LAUSR

Simple Summary Almost a century ago, Nobel Prize laureate Otto Warburg realized that cancer cells consumed much more glucose than normal cells and also produced large amounts of lactate even in aerobic conditions, which was very surprising at the time. After decades of research, it eventually became clear that lactate was much more than just a waste product and that cancer cells were programmed to use it to their advantage. In this review, we discuss the current state of knowledge regarding the purpose of lactate in cancer and how our understanding of its significance has evolved over time. Abstract Rewired metabolism is acknowledged as one of the drivers of tumor growth. As a result, aerobic glycolysis, or the Warburg effect, is a feature of many cancers.

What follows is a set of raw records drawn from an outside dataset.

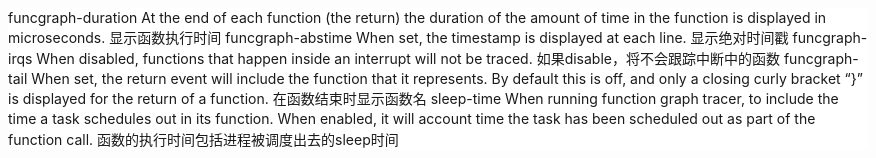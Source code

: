<tr>
<td> funcgraph-duration </td>
<td>
At the end of each function (the return) the duration of the amount of time in the function is displayed in microseconds.
</td>
<td>
显示函数执行时间
</td>
</tr>

<tr>
<td> funcgraph-abstime </td>
<td>
When set, the timestamp is displayed at each line.
</td>
<td>
显示绝对时间戳
</td>
</tr>

<tr>
<td> funcgraph-irqs </td>
<td>
When disabled, functions that happen inside an interrupt will not be traced.
</td>
<td>
如果disable，将不会跟踪中断中的函数
</td>
</tr>

<tr>
<td> funcgraph-tail </td>
<td>
When set, the return event will include the function that it represents. By default this is off, and only a closing curly bracket “}” is displayed for the return of a function.
</td>
<td>
在函数结束时显示函数名
</td>
</tr>

<tr>
<td> sleep-time </td>
<td>
When running function graph tracer, to include the time a task schedules out in its function. When enabled, it will account time the task has been scheduled out as part of the function call.
</td>
<td>
函数的执行时间包括进程被调度出去的sleep时间
</td>
</tr>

Increased glucose uptake and glycolysis provide intermediates for anabolic reactions necessary for cancer cell proliferation while contributing sufficient energy. However, the accompanying increased lactate production, seemingly wasting glucose carbon, was originally explained only by the need to regenerate NAD+ for successive rounds of glycolysis by the lactate dehydrogenase (LDH) reaction in the cytosol. After the discovery of a mitochondrial LDH isoform, lactate oxidation entered the picture, and lactate was recognized as an important oxidative fuel. It has also been revealed that lactate serves a variety of signaling functions and helps cells adapt to the new environment. Here, we discuss recent findings on lactate metabolism and signaling in cancer while attempting to explain why the Warburg effect is adopted by cancer cells.